| ACTIVITY |
Every line of the following records that includes "你咋是个汉子呢" should be copied.

SOURCE DATA below:

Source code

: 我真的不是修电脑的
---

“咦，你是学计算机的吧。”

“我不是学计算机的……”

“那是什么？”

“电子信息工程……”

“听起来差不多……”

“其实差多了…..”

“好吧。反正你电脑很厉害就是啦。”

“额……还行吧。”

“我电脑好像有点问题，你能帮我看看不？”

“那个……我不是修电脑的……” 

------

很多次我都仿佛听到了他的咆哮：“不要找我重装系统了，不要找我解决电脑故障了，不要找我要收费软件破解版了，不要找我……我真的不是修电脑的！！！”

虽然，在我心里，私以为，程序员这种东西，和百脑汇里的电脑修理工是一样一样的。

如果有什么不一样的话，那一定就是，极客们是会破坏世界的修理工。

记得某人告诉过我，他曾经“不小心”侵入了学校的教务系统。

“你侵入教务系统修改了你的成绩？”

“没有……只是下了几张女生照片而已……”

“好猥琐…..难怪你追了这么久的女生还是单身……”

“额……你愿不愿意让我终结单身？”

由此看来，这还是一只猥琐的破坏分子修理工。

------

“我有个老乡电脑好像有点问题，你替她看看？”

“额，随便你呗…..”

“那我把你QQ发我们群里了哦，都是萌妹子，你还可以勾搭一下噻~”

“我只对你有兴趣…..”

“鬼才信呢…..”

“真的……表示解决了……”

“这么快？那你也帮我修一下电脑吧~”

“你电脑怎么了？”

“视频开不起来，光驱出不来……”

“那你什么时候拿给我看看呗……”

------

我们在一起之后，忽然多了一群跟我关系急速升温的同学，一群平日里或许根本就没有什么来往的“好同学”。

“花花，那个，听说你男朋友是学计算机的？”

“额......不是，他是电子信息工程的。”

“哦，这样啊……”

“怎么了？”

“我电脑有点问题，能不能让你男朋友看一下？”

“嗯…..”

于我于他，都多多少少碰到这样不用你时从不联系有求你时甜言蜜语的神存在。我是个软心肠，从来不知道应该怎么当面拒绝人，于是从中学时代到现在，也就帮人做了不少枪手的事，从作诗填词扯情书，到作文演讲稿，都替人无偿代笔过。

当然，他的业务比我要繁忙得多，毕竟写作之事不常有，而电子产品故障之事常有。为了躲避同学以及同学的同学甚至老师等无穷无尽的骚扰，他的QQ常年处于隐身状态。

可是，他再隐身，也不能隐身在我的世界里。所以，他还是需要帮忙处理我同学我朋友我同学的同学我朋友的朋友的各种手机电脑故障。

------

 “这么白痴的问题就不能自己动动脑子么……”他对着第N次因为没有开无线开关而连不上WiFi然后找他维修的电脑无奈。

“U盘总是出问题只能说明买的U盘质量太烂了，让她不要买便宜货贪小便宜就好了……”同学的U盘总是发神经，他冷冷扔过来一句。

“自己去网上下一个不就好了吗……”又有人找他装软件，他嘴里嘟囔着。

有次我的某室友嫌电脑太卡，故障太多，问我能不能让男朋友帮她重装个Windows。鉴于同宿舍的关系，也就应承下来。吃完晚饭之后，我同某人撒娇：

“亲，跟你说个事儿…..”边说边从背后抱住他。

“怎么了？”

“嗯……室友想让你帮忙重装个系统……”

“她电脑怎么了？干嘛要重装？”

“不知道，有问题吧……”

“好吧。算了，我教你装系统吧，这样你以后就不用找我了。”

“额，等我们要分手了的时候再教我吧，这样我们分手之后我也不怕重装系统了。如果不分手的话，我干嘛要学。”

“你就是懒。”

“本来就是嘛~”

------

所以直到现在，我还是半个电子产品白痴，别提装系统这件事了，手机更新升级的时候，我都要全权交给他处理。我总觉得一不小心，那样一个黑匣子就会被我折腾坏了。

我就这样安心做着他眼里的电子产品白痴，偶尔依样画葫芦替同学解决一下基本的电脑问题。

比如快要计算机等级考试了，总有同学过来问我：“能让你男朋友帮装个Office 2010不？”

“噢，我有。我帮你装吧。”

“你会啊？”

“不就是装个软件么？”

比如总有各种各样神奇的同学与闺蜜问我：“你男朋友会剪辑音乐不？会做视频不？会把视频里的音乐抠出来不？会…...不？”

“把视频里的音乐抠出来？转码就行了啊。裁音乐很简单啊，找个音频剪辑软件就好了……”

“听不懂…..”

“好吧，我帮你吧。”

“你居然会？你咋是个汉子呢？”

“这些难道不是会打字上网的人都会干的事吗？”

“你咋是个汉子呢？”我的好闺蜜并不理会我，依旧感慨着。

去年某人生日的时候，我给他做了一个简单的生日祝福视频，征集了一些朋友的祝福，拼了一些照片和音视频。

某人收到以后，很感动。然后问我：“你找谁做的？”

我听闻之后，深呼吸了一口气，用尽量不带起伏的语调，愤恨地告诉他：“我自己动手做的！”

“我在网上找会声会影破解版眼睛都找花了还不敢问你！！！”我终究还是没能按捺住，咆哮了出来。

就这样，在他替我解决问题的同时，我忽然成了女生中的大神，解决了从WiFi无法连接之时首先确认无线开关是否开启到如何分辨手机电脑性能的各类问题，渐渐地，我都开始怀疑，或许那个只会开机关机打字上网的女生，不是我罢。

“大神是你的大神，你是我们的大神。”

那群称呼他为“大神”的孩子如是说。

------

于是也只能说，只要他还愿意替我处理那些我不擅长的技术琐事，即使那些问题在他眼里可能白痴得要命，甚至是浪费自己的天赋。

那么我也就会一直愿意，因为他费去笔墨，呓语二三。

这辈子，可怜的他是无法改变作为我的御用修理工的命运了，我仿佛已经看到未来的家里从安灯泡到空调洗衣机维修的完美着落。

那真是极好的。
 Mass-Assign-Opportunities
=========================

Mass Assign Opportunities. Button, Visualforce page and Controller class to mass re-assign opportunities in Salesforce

End of SOURCE DATA.

| ANSWER AREA |
“你居然会？你咋是个汉子呢？”
“你咋是个汉子呢？”我的好闺蜜并不理会我，依旧感慨着。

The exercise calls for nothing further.